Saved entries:
========

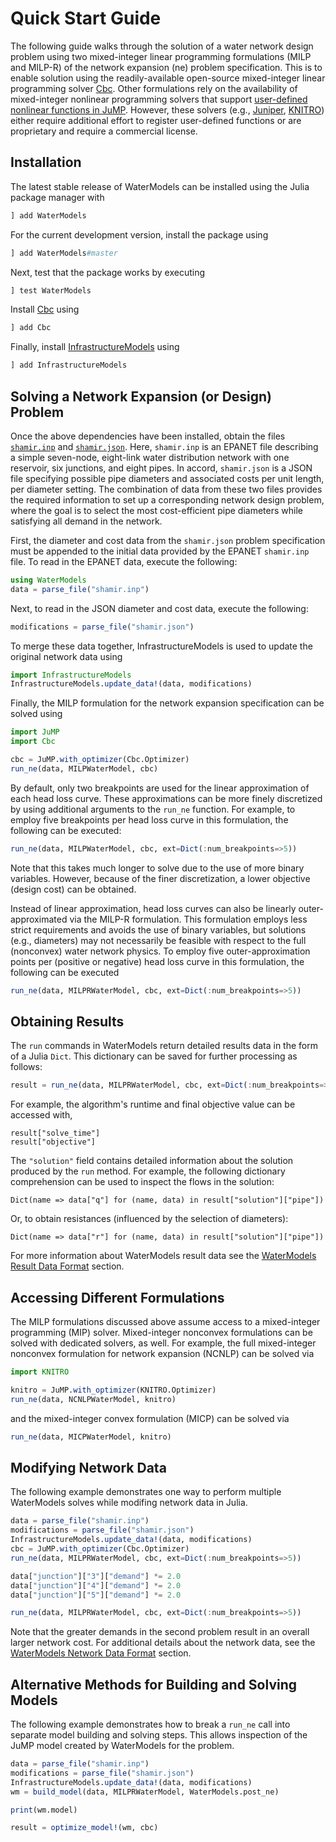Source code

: # Quick Start Guide
The following guide walks through the solution of a water network design problem using two mixed-integer linear programming formulations (MILP and MILP-R) of the network expansion (ne) problem specification.
This is to enable solution using the readily-available open-source mixed-integer linear programming solver [Cbc](https://github.com/JuliaOpt/Cbc.jl).
Other formulations rely on the availability of mixed-integer nonlinear programming solvers that support [user-defined nonlinear functions in JuMP](http://www.juliaopt.org/JuMP.jl/dev/nlp/#User-defined-Functions-1).
However, these solvers (e.g., [Juniper](https://github.com/lanl-ansi/Juniper.jl), [KNITRO](https://github.com/JuliaOpt/KNITRO.jl)) either require additional effort to register user-defined functions or are proprietary and require a commercial license.

## Installation
The latest stable release of WaterModels can be installed using the Julia package manager with
```julia
] add WaterModels
```

For the current development version, install the package using
```julia
] add WaterModels#master
```

Next, test that the package works by executing
```julia
] test WaterModels
```

Install [Cbc](https://github.com/JuliaOpt/Cbc.jl) using
```julia
] add Cbc
```

Finally, install [InfrastructureModels](https://github.com/lanl-ansi/InfrastructureModels.jl) using
```julia
] add InfrastructureModels
```

## Solving a Network Expansion (or Design) Problem
Once the above dependencies have been installed, obtain the files [`shamir.inp`](https://raw.githubusercontent.com/lanl-ansi/WaterModels.jl/master/test/data/epanet/shamir.inp) and [`shamir.json`](https://raw.githubusercontent.com/lanl-ansi/WaterModels.jl/master/test/data/json/shamir.json).
Here, `shamir.inp` is an EPANET file describing a simple seven-node, eight-link water distribution network with one reservoir, six junctions, and eight pipes.
In accord, `shamir.json` is a JSON file specifying possible pipe diameters and associated costs per unit length, per diameter setting.
The combination of data from these two files provides the required information to set up a corresponding network design problem, where the goal is to select the most cost-efficient pipe diameters while satisfying all demand in the network.

First, the diameter and cost data from the `shamir.json` problem specification must be appended to the initial data provided by the EPANET `shamir.inp` file.
To read in the EPANET data, execute the following:

```julia
using WaterModels
data = parse_file("shamir.inp")
```

Next, to read in the JSON diameter and cost data, execute the following:
```julia
modifications = parse_file("shamir.json")
```

To merge these data together, InfrastructureModels is used to update the original network data using
```julia
import InfrastructureModels
InfrastructureModels.update_data!(data, modifications)
```

Finally, the MILP formulation for the network expansion specification can be solved using
```julia
import JuMP
import Cbc

cbc = JuMP.with_optimizer(Cbc.Optimizer)
run_ne(data, MILPWaterModel, cbc)
```

By default, only two breakpoints are used for the linear approximation of each head loss curve.
These approximations can be more finely discretized by using additional arguments to the `run_ne` function.
For example, to employ five breakpoints per head loss curve in this formulation, the following can be executed:
```julia
run_ne(data, MILPWaterModel, cbc, ext=Dict(:num_breakpoints=>5))
```
Note that this takes much longer to solve due to the use of more binary variables.
However, because of the finer discretization, a lower objective (design cost) can be obtained.

Instead of linear approximation, head loss curves can also be linearly outer-approximated via the MILP-R formulation.
This formulation employs less strict requirements and avoids the use of binary variables, but solutions (e.g., diameters) may not necessarily be feasible with respect to the full (nonconvex) water network physics.
To employ five outer-approximation points per (positive or negative) head loss curve in this formulation, the following can be executed
```julia
run_ne(data, MILPRWaterModel, cbc, ext=Dict(:num_breakpoints=>5))
```

## Obtaining Results
The `run` commands in WaterModels return detailed results data in the form of a Julia `Dict`.
This dictionary can be saved for further processing as follows:
```julia
result = run_ne(data, MILPRWaterModel, cbc, ext=Dict(:num_breakpoints=>5))
```

For example, the algorithm's runtime and final objective value can be accessed with,
```
result["solve_time"]
result["objective"]
```

The `"solution"` field contains detailed information about the solution produced by the `run` method.
For example, the following dictionary comprehension can be used to inspect the flows in the solution:
```
Dict(name => data["q"] for (name, data) in result["solution"]["pipe"])
```
Or, to obtain resistances (influenced by the selection of diameters):
```
Dict(name => data["r"] for (name, data) in result["solution"]["pipe"])
```

For more information about WaterModels result data see the [WaterModels Result Data Format](@ref) section.

## Accessing Different Formulations
The MILP formulations discussed above assume access to a mixed-integer programming (MIP) solver.
Mixed-integer nonconvex formulations can be solved with dedicated solvers, as well.
For example, the full mixed-integer nonconvex formulation for network expansion (NCNLP) can be solved via
```julia
import KNITRO

knitro = JuMP.with_optimizer(KNITRO.Optimizer)
run_ne(data, NCNLPWaterModel, knitro)
```
and the mixed-integer convex formulation (MICP) can be solved via

```julia
run_ne(data, MICPWaterModel, knitro)
```

## Modifying Network Data
The following example demonstrates one way to perform multiple WaterModels solves while modifing network data in Julia.
```julia
data = parse_file("shamir.inp")
modifications = parse_file("shamir.json")
InfrastructureModels.update_data!(data, modifications)
cbc = JuMP.with_optimizer(Cbc.Optimizer)
run_ne(data, MILPRWaterModel, cbc, ext=Dict(:num_breakpoints=>5))

data["junction"]["3"]["demand"] *= 2.0
data["junction"]["4"]["demand"] *= 2.0
data["junction"]["5"]["demand"] *= 2.0

run_ne(data, MILPRWaterModel, cbc, ext=Dict(:num_breakpoints=>5))
```
Note that the greater demands in the second problem result in an overall larger network cost.
For additional details about the network data, see the [WaterModels Network Data Format](@ref) section.

## Alternative Methods for Building and Solving Models
The following example demonstrates how to break a `run_ne` call into separate model building and solving steps.
This allows inspection of the JuMP model created by WaterModels for the problem.
```julia
data = parse_file("shamir.inp")
modifications = parse_file("shamir.json")
InfrastructureModels.update_data!(data, modifications)
wm = build_model(data, MILPRWaterModel, WaterModels.post_ne)

print(wm.model)

result = optimize_model!(wm, cbc)
```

========

Problem description: Leave out the pictures and retype every line above exactly.

Answer to this exercise:
Source code

: # Quick Start Guide
The following guide walks through the solution of a water network design problem using two mixed-integer linear programming formulations (MILP and MILP-R) of the network expansion (ne) problem specification.
This is to enable solution using the readily-available open-source mixed-integer linear programming solver [Cbc](https://github.com/JuliaOpt/Cbc.jl).
Other formulations rely on the availability of mixed-integer nonlinear programming solvers that support [user-defined nonlinear functions in JuMP](http://www.juliaopt.org/JuMP.jl/dev/nlp/#User-defined-Functions-1).
However, these solvers (e.g., [Juniper](https://github.com/lanl-ansi/Juniper.jl), [KNITRO](https://github.com/JuliaOpt/KNITRO.jl)) either require additional effort to register user-defined functions or are proprietary and require a commercial license.

## Installation
The latest stable release of WaterModels can be installed using the Julia package manager with
```julia
] add WaterModels
```

For the current development version, install the package using
```julia
] add WaterModels#master
```

Next, test that the package works by executing
```julia
] test WaterModels
```

Install [Cbc](https://github.com/JuliaOpt/Cbc.jl) using
```julia
] add Cbc
```

Finally, install [InfrastructureModels](https://github.com/lanl-ansi/InfrastructureModels.jl) using
```julia
] add InfrastructureModels
```

## Solving a Network Expansion (or Design) Problem
Once the above dependencies have been installed, obtain the files [`shamir.inp`](https://raw.githubusercontent.com/lanl-ansi/WaterModels.jl/master/test/data/epanet/shamir.inp) and [`shamir.json`](https://raw.githubusercontent.com/lanl-ansi/WaterModels.jl/master/test/data/json/shamir.json).
Here, `shamir.inp` is an EPANET file describing a simple seven-node, eight-link water distribution network with one reservoir, six junctions, and eight pipes.
In accord, `shamir.json` is a JSON file specifying possible pipe diameters and associated costs per unit length, per diameter setting.
The combination of data from these two files provides the required information to set up a corresponding network design problem, where the goal is to select the most cost-efficient pipe diameters while satisfying all demand in the network.

First, the diameter and cost data from the `shamir.json` problem specification must be appended to the initial data provided by the EPANET `shamir.inp` file.
To read in the EPANET data, execute the following:

```julia
using WaterModels
data = parse_file("shamir.inp")
```

Next, to read in the JSON diameter and cost data, execute the following:
```julia
modifications = parse_file("shamir.json")
```

To merge these data together, InfrastructureModels is used to update the original network data using
```julia
import InfrastructureModels
InfrastructureModels.update_data!(data, modifications)
```

Finally, the MILP formulation for the network expansion specification can be solved using
```julia
import JuMP
import Cbc

cbc = JuMP.with_optimizer(Cbc.Optimizer)
run_ne(data, MILPWaterModel, cbc)
```

By default, only two breakpoints are used for the linear approximation of each head loss curve.
These approximations can be more finely discretized by using additional arguments to the `run_ne` function.
For example, to employ five breakpoints per head loss curve in this formulation, the following can be executed:
```julia
run_ne(data, MILPWaterModel, cbc, ext=Dict(:num_breakpoints=>5))
```
Note that this takes much longer to solve due to the use of more binary variables.
However, because of the finer discretization, a lower objective (design cost) can be obtained.

Instead of linear approximation, head loss curves can also be linearly outer-approximated via the MILP-R formulation.
This formulation employs less strict requirements and avoids the use of binary variables, but solutions (e.g., diameters) may not necessarily be feasible with respect to the full (nonconvex) water network physics.
To employ five outer-approximation points per (positive or negative) head loss curve in this formulation, the following can be executed
```julia
run_ne(data, MILPRWaterModel, cbc, ext=Dict(:num_breakpoints=>5))
```

## Obtaining Results
The `run` commands in WaterModels return detailed results data in the form of a Julia `Dict`.
This dictionary can be saved for further processing as follows:
```julia
result = run_ne(data, MILPRWaterModel, cbc, ext=Dict(:num_breakpoints=>5))
```

For example, the algorithm's runtime and final objective value can be accessed with,
```
result["solve_time"]
result["objective"]
```

The `"solution"` field contains detailed information about the solution produced by the `run` method.
For example, the following dictionary comprehension can be used to inspect the flows in the solution:
```
Dict(name => data["q"] for (name, data) in result["solution"]["pipe"])
```
Or, to obtain resistances (influenced by the selection of diameters):
```
Dict(name => data["r"] for (name, data) in result["solution"]["pipe"])
```

For more information about WaterModels result data see the [WaterModels Result Data Format](@ref) section.

## Accessing Different Formulations
The MILP formulations discussed above assume access to a mixed-integer programming (MIP) solver.
Mixed-integer nonconvex formulations can be solved with dedicated solvers, as well.
For example, the full mixed-integer nonconvex formulation for network expansion (NCNLP) can be solved via
```julia
import KNITRO

knitro = JuMP.with_optimizer(KNITRO.Optimizer)
run_ne(data, NCNLPWaterModel, knitro)
```
and the mixed-integer convex formulation (MICP) can be solved via

```julia
run_ne(data, MICPWaterModel, knitro)
```

## Modifying Network Data
The following example demonstrates one way to perform multiple WaterModels solves while modifing network data in Julia.
```julia
data = parse_file("shamir.inp")
modifications = parse_file("shamir.json")
InfrastructureModels.update_data!(data, modifications)
cbc = JuMP.with_optimizer(Cbc.Optimizer)
run_ne(data, MILPRWaterModel, cbc, ext=Dict(:num_breakpoints=>5))

data["junction"]["3"]["demand"] *= 2.0
data["junction"]["4"]["demand"] *= 2.0
data["junction"]["5"]["demand"] *= 2.0

run_ne(data, MILPRWaterModel, cbc, ext=Dict(:num_breakpoints=>5))
```
Note that the greater demands in the second problem result in an overall larger network cost.
For additional details about the network data, see the [WaterModels Network Data Format](@ref) section.

## Alternative Methods for Building and Solving Models
The following example demonstrates how to break a `run_ne` call into separate model building and solving steps.
This allows inspection of the JuMP model created by WaterModels for the problem.
```julia
data = parse_file("shamir.inp")
modifications = parse_file("shamir.json")
InfrastructureModels.update_data!(data, modifications)
wm = build_model(data, MILPRWaterModel, WaterModels.post_ne)

print(wm.model)

result = optimize_model!(wm, cbc)
```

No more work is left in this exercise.